Les vendangeurs français se font rares et les domaines de champagne ont souvent recours à de la main d’œuvre étrangère. Certains ont l’impression que la culture du travail saisonnier se perd en France.

La saison des vendanges est pleinement lancée en Champagne. C’est donc parti pour environ 10 jours de coupe de raisins. Et en Champagne, la coupe doit se faire à la main, pour respecter les règles de l’appellation. Les viticulteurs ont donc besoin de beaucoup de vendangeurs.

Mais la main d’œuvre française manque à l’appel. 10 jours de travail difficile pour environ 1000 euros, les volontaires ne sont que très peu nombreux. Alors les maisons de champagne font appel à des vendangeurs étrangers. Des espagnols, des marocains, mais aussi et surtout des Polonais et des Bulgares.

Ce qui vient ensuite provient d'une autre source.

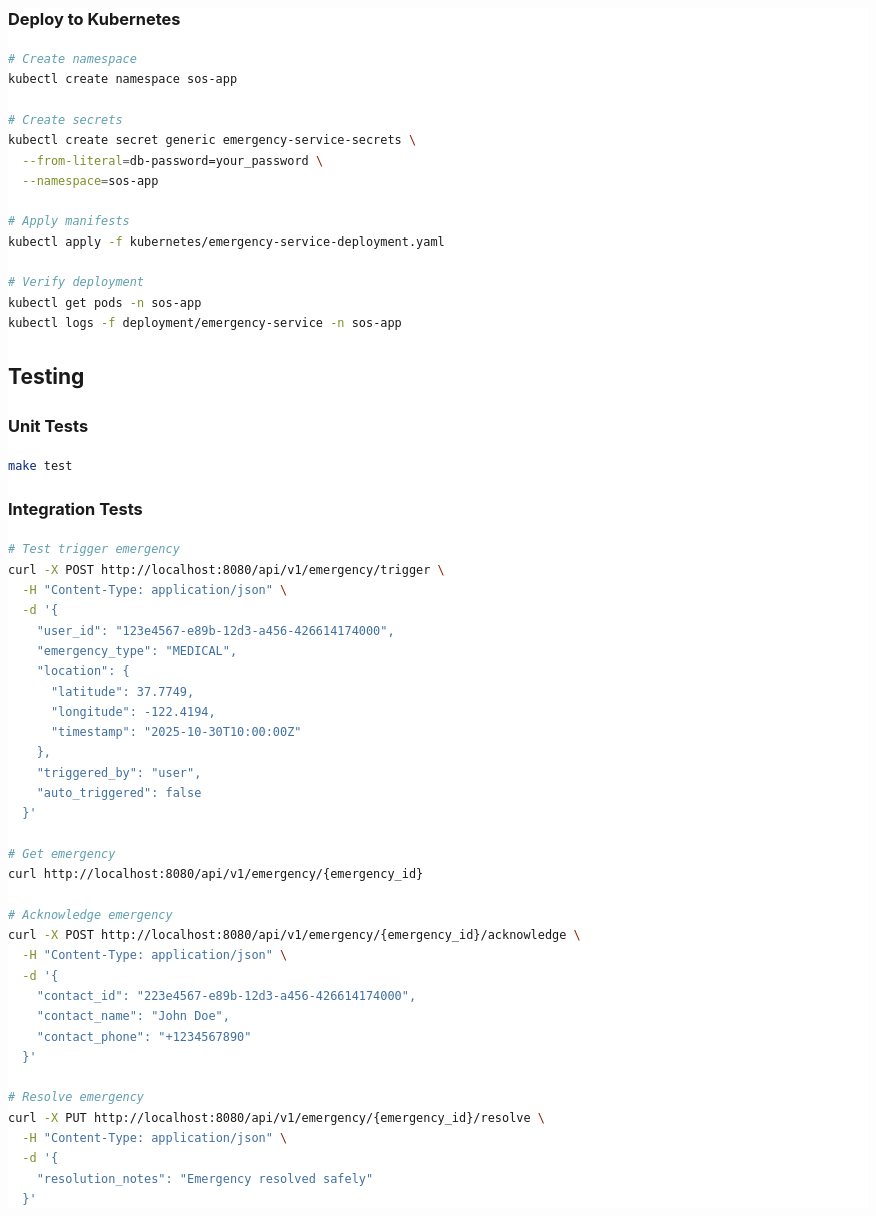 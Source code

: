 
### Deploy to Kubernetes

```bash
# Create namespace
kubectl create namespace sos-app

# Create secrets
kubectl create secret generic emergency-service-secrets \
  --from-literal=db-password=your_password \
  --namespace=sos-app

# Apply manifests
kubectl apply -f kubernetes/emergency-service-deployment.yaml

# Verify deployment
kubectl get pods -n sos-app
kubectl logs -f deployment/emergency-service -n sos-app
```

## Testing

### Unit Tests
```bash
make test
```

### Integration Tests

```bash
# Test trigger emergency
curl -X POST http://localhost:8080/api/v1/emergency/trigger \
  -H "Content-Type: application/json" \
  -d '{
    "user_id": "123e4567-e89b-12d3-a456-426614174000",
    "emergency_type": "MEDICAL",
    "location": {
      "latitude": 37.7749,
      "longitude": -122.4194,
      "timestamp": "2025-10-30T10:00:00Z"
    },
    "triggered_by": "user",
    "auto_triggered": false
  }'

# Get emergency
curl http://localhost:8080/api/v1/emergency/{emergency_id}

# Acknowledge emergency
curl -X POST http://localhost:8080/api/v1/emergency/{emergency_id}/acknowledge \
  -H "Content-Type: application/json" \
  -d '{
    "contact_id": "223e4567-e89b-12d3-a456-426614174000",
    "contact_name": "John Doe",
    "contact_phone": "+1234567890"
  }'

# Resolve emergency
curl -X PUT http://localhost:8080/api/v1/emergency/{emergency_id}/resolve \
  -H "Content-Type: application/json" \
  -d '{
    "resolution_notes": "Emergency resolved safely"
  }'
```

“On arrive toujours à se comprendre”

Au domaine du Chaudron dans la Marne, nous avons rencontré les 45 vendangeurs à la tâche.

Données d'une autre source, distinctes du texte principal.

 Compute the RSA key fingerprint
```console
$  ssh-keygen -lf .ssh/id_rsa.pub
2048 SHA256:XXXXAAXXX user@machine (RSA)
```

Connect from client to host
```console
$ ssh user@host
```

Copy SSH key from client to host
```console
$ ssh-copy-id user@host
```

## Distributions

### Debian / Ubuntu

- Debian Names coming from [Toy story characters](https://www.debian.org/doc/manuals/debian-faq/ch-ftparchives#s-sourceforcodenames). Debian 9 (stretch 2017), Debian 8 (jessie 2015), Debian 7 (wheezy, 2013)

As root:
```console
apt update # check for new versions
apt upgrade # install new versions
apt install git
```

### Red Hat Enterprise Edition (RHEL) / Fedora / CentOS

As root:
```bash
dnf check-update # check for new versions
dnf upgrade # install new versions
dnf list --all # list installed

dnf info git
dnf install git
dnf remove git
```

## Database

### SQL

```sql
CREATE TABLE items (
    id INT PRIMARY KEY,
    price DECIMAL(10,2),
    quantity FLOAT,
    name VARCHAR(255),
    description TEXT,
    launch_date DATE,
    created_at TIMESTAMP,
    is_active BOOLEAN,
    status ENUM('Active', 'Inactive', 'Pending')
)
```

Dans les rangs de ces vignes, la langue que l’on entend le plus ces jours-ci, c’est le polonais. Ces 45 vendangeurs polonais viennent de parcourir 1 500 kilomètres en bus. Ils ne parlent pas un mot de français, alors un traducteur est nécessaire pour leur donner les consignes.

La manière de travailler est donc forcément un peu différente. Mais Patrice Poupelin, le responsable du vignoble s’adapte.

“Quand ils arrivent il y a un traducteur, il y a une mise en place, on leur explique le travail. Moi je parle toujours un petit peu anglais, ou on fait du ‘fran-polonais’ mais on arrive à se comprendre.”

“J’ai l’impression que la culture du travail saisonnier disparaît”

Et puis dans chaque équipe il y a toujours des habitués. Qui commencent à bien connaitre le domaine. Piotr a 52 ans et vient depuis 7 ans faire les vendanges ici.

“Je travaille dans le bâtiment en Pologne. Ici, je gagne en 10 jours ce que je gagnerais en un mois là-bas. Même si c’est dur ça me fait quand même un sacré complément de salaire.”

Pour 10 jours de travail, Piotr va gagner autour de 1 000 euros. Exactement le même salaire qu’un Français. Mais en plus, le viticulteur doit payer le transport, l’hébergement et le traducteur. Mais Sébastien Rigobert, en charge du recrutement pour plusieurs maisons de champagne, n’a pas le choix.
“Il m’est difficile voir presque impossible d’avoir l’intégralité de mes vendangeurs qui soient français. Il y a quand même des conditions de travail qui sont difficiles pour quelqu’un qui n’est pas habitué. J’ai l’impression que la culture du travail saisonnier disparaît.”

Et parmi les 900 vendangeurs recrutés cette année par Sébastien Rigobert, 600 sont étrangers.